執筆:エクシール・エフ・エー・コンサルティング ガガン・パラシャー、大塚賢二
成長のデジタルメディア、安定の印刷媒体
インドにおける現在のメディア媒体の成長率は、テレビが8%にとどまるのに対して、デジタルメディアは30%もの非常に高い水準を維持している。
デジタルメディア市場の売上は、2018年度において13億8,400万ドルを記録するとみられる。一方、印刷媒体の成長率は4.5%と低いが、広告需要が底堅く安定的である。
メディアというのは、大衆が情報にアクセスするための手段を意味する言葉だ。テレビ、新聞、雑誌、ラジオ、SNS、アプリ、ポッドキャスト、ブログは、以前から消費者との意思疎通に用いられている媒体の一例だ。
しかし、これらのメディアごとの特徴を踏まえずに行うキャンペーン活動は、無駄になることがある。
たとえば、同じメッセージをできるだけ多くの人に伝えるにはテレビが有効だが、利用コストや対象を特定した情報の深さ・量といった点では通常、SNSやブログの方がより効果的だ。
適切な手段を利用することではじめて、デジタルメディアと情報の受け手とが効果的につながるのだ。
こうしたことを念頭に置くと、インド市場でデジタルメディア集客を成功させるための3つの心得が見えてくる。
心得1:「みんな一緒」ではなく「あなただけ」を考える
デジタルメディアを使ってインドで集客を行うなら、まずターゲットを絞ろう。情報を伝える相手を前もってよく知ることで、その後の相互理解や意思疎通もよりスムーズになる。特定の指標でターゲットを定義すれば、そこにアクセスする適切な手段を見つけることができるのだ。
ここで、SNSに注目しようとする企業もあるだろう。ところが、ターゲットの設定を誤り、見当はずれのターゲットに向けたコンテンツの投稿を続ければ、無駄骨に終わってしまう。同様に、日用品を専門に扱う地方の小さな小売店が、全国紙を介して国全体に販路を求めようとしても、最も注目すべき「地元のターゲット」を見逃している時点で、困難に陥ることが容易に予測できる。

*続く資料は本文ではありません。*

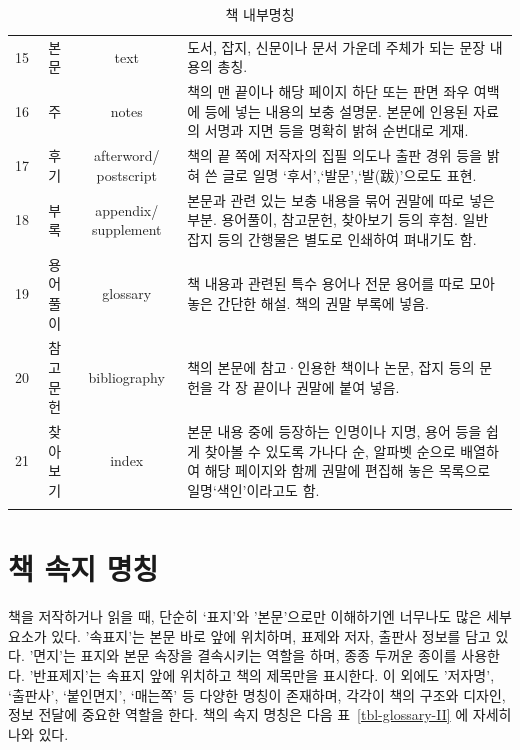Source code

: \documentclass[
  letterpaper,
]{book}
\begin{document}
\begin{longtable}{cccl}
15 & 본문 & text & 도서, 잡지, 신문이나 문서 가운데 주체가 되는 문장 내용의 총칭. \\ 
16 & 주 & notes & 책의 맨 끝이나 해당 페이지 하단 또는 판면 좌우 여백에 등에 넣는 내용의 보충 설명문. 본문에 인용된 자료의 서명과 지면 등을 명확히 밝혀 순번대로 게재. \\ 
17 & 후기 & afterword/ postscript & 책의 끝 쪽에 저작자의 집필 의도나 출판 경위 등을 밝혀 쓴 글로 일명 ‘후서’,‘발문’,‘발(跋)’으로도 표현. \\ 
18 & 부록 & appendix/ supplement & 본문과 관련 있는 보충 내용을 묶어 권말에 따로 넣은 부분. 용어풀이, 참고문헌, 찾아보기 등의 후첨. 일반 잡지 등의 간행물은 별도로 인쇄하여 펴내기도 함. \\ 
19 & 용어풀이 & glossary & 책 내용과 관련된 특수 용어나 전문 용어를 따로 모아 놓은 간단한 해설. 책의 권말 부록에 넣음. \\ 
20 & 참고문헌 & bibliography & 책의 본문에 참고·인용한 책이나 논문, 잡지 등의 문헌을 각 장 끝이나 권말에 붙여 넣음. \\ 
21 & 찾아보기 & index & 본문 내용 중에 등장하는 인명이나 지명, 용어 등을 쉽게 찾아볼 수 있도록 가나다 순, 알파벳 순으로 배열하여 해당 페이지와 함께 권말에 편집해 놓은 목록으로 일명‘색인’이라고도 함. \\ 
\bottomrule
\caption{\label{tbl-glossary}책 내부명칭 }\tabularnewline
\end{longtable}

\hypertarget{book-outer-II}{%
\section{책 속지 명칭}\label{book-outer-II}}

책을 저작하거나 읽을 때, 단순히 `표지'와 '본문'으로만 이해하기엔
너무나도 많은 세부 요소가 있다. '속표지'는 본문 바로 앞에 위치하며,
표제와 저자, 출판사 정보를 담고 있다. '면지'는 표지와 본문 속장을
결속시키는 역할을 하며, 종종 두꺼운 종이를 사용한다. '반표제지'는 속표지
앞에 위치하고 책의 제목만을 표시한다. 이 외에도 '저자명', `출판사',
`붙인면지', `매는쪽' 등 다양한 명칭이 존재하며, 각각이 책의 구조와
디자인, 정보 전달에 중요한 역할을 한다. 책의 속지 명칭은 다음
표~\ref{tbl-glossary-II} 에 자세히 나와 있다.
\end{document}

フェイスブックをはじめとするSNSでは、ユーザーが自分で登録した住所、性別、年齢、職業などの属性を用いて企業がターゲットを絞ることが可能だ。その結果、すべてのメッセージがすべての人に同じように「みんな一緒」に届くわけではなく、受け手の特徴に即した「あなただけ」との情報伝達ができる。